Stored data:

== Segment start ==

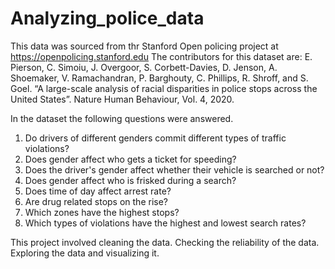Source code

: # Analyzing_police_data
 
This data was sourced from thr Stanford Open policing project at https://openpolicing.stanford.edu
The contributors for this dataset are: E. Pierson, C. Simoiu, J. Overgoor, S. Corbett-Davies, D. Jenson, A. Shoemaker, V. Ramachandran, P. Barghouty, C. Phillips, R. Shroff, and S. Goel. “A large-scale analysis of racial disparities in police stops across the United States”. Nature Human Behaviour, Vol. 4, 2020.

In the dataset the following questions were answered.

1. Do drivers of different genders commit different types of traffic violations?
2. Does gender affect who gets a ticket for speeding?
3. Does the driver's gender affect whether their vehicle is searched or not?
4. Does gender affect who is frisked during a search?
5. Does time of day affect arrest rate?
6. Are drug related stops on the rise?
7. Which zones have the highest stops?
8. Which types of violations have the highest and lowest search rates?

This project involved cleaning the data. Checking the reliability of the data. Exploring the data and visualizing it. 
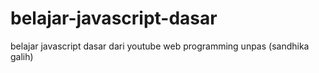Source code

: # belajar-javascript-dasar
belajar javascript dasar dari youtube web programming unpas (sandhika galih)
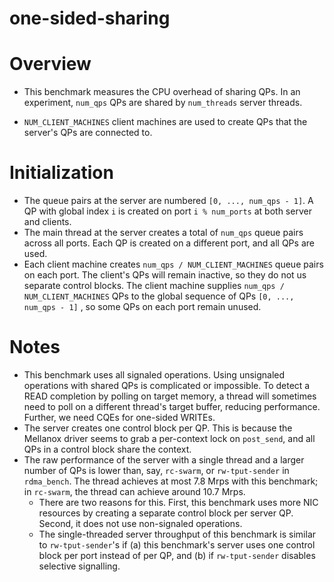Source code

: # one-sided-sharing

# Overview
 * This benchmark measures the CPU overhead of sharing QPs. In an experiment,
   `num_qps` QPs are shared by `num_threads` server threads.

 * `NUM_CLIENT_MACHINES` client machines are used to create QPs that the
   server's QPs are connected to.

# Initialization
 * The queue pairs at the server are numbered `[0, ..., num_qps - 1]`. A QP
   with global index `i` is created on port `i % num_ports` at both server
   and clients.
 * The main thread at the server creates a total of `num_qps` queue pairs across
   all ports. Each QP is created on a different port, and all QPs are used.
 * Each client machine creates `num_qps / NUM_CLIENT_MACHINES` queue pairs
   on each port. The client's QPs will remain inactive, so they do not us
   separate control blocks. The client machine supplies
   `num_qps / NUM_CLIENT_MACHINES` QPs to the global sequence of QPs
   `[0, ..., num_qps - 1]` , so some QPs on each port remain unused.

# Notes
 * This benchmark uses all signaled operations. Using unsignaled operations with
   shared QPs is complicated or impossible. To detect a READ completion by
   polling on target memory, a thread will sometimes need to poll on a different
   thread's target buffer, reducing performance. Further, we need CQEs for
   one-sided WRITEs.
 * The server creates one control block per QP. This is because the Mellanox
   driver seems to grab a per-context lock on `post_send`, and all QPs in a
   control block share the context.
 * The raw performance of the server with a single thread and a larger number of
   QPs is lower than, say, `rc-swarm`, or `rw-tput-sender` in `rdma_bench`.
   The thread achieves at most 7.8 Mrps with this benchmark; in `rc-swarm`,
   the thread can achieve around 10.7 Mrps.
    * There are two reasons for this. First, this benchmark uses more NIC
      resources by creating a separate control block per server QP. Second, it
      does not use non-signaled operations.
    * The single-threaded server throughput of this benchmark is similar to
      `rw-tput-sender`'s if (a) this benchmark's server uses one control block
      per port instead of per QP, and (b) if `rw-tput-sender` disables selective
      signalling.
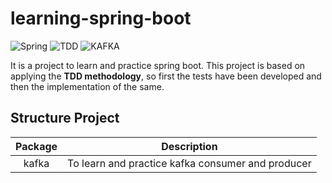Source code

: # learning-spring-boot
![Spring](https://img.shields.io/badge/Spring-00C800)
![TDD](https://img.shields.io/badge/TDD-8200C8)
![KAFKA](https://img.shields.io/badge/Kafka-27BBB2)

It is a project to learn and practice spring boot. This project is based on applying the **TDD methodology**, so first the tests have been developed and then the implementation of the same.




## Structure Project
| **Package**   | **Description**                |
| :--------: | :-------------------------: |
| kafka     | To learn and practice kafka consumer and producer |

== Segment end ==

AIM OF THE TASK – Restate each entry word for word; pictures stay out of the copy.

TASK ANSWER –
Source code

: # Analyzing_police_data
 
This data was sourced from thr Stanford Open policing project at https://openpolicing.stanford.edu
The contributors for this dataset are: E. Pierson, C. Simoiu, J. Overgoor, S. Corbett-Davies, D. Jenson, A. Shoemaker, V. Ramachandran, P. Barghouty, C. Phillips, R. Shroff, and S. Goel. “A large-scale analysis of racial disparities in police stops across the United States”. Nature Human Behaviour, Vol. 4, 2020.

In the dataset the following questions were answered.

1. Do drivers of different genders commit different types of traffic violations?
2. Does gender affect who gets a ticket for speeding?
3. Does the driver's gender affect whether their vehicle is searched or not?
4. Does gender affect who is frisked during a search?
5. Does time of day affect arrest rate?
6. Are drug related stops on the rise?
7. Which zones have the highest stops?
8. Which types of violations have the highest and lowest search rates?

This project involved cleaning the data. Checking the reliability of the data. Exploring the data and visualizing it. 
Source code

: # belajar-javascript-dasar
belajar javascript dasar dari youtube web programming unpas (sandhika galih)
Source code

: # one-sided-sharing

# Overview
 * This benchmark measures the CPU overhead of sharing QPs. In an experiment,
   `num_qps` QPs are shared by `num_threads` server threads.

 * `NUM_CLIENT_MACHINES` client machines are used to create QPs that the
   server's QPs are connected to.

# Initialization
 * The queue pairs at the server are numbered `[0, ..., num_qps - 1]`. A QP
   with global index `i` is created on port `i % num_ports` at both server
   and clients.
 * The main thread at the server creates a total of `num_qps` queue pairs across
   all ports. Each QP is created on a different port, and all QPs are used.
 * Each client machine creates `num_qps / NUM_CLIENT_MACHINES` queue pairs
   on each port. The client's QPs will remain inactive, so they do not us
   separate control blocks. The client machine supplies
   `num_qps / NUM_CLIENT_MACHINES` QPs to the global sequence of QPs
   `[0, ..., num_qps - 1]` , so some QPs on each port remain unused.

# Notes
 * This benchmark uses all signaled operations. Using unsignaled operations with
   shared QPs is complicated or impossible. To detect a READ completion by
   polling on target memory, a thread will sometimes need to poll on a different
   thread's target buffer, reducing performance. Further, we need CQEs for
   one-sided WRITEs.
 * The server creates one control block per QP. This is because the Mellanox
   driver seems to grab a per-context lock on `post_send`, and all QPs in a
   control block share the context.
 * The raw performance of the server with a single thread and a larger number of
   QPs is lower than, say, `rc-swarm`, or `rw-tput-sender` in `rdma_bench`.
   The thread achieves at most 7.8 Mrps with this benchmark; in `rc-swarm`,
   the thread can achieve around 10.7 Mrps.
    * There are two reasons for this. First, this benchmark uses more NIC
      resources by creating a separate control block per server QP. Second, it
      does not use non-signaled operations.
    * The single-threaded server throughput of this benchmark is similar to
      `rw-tput-sender`'s if (a) this benchmark's server uses one control block
      per port instead of per QP, and (b) if `rw-tput-sender` disables selective
      signalling.
Source code

: # learning-spring-boot
![Spring](https://img.shields.io/badge/Spring-00C800)
![TDD](https://img.shields.io/badge/TDD-8200C8)
![KAFKA](https://img.shields.io/badge/Kafka-27BBB2)

It is a project to learn and practice spring boot. This project is based on applying the **TDD methodology**, so first the tests have been developed and then the implementation of the same.




## Structure Project
| **Package**   | **Description**                |
| :--------: | :-------------------------: |
| kafka     | To learn and practice kafka consumer and producer |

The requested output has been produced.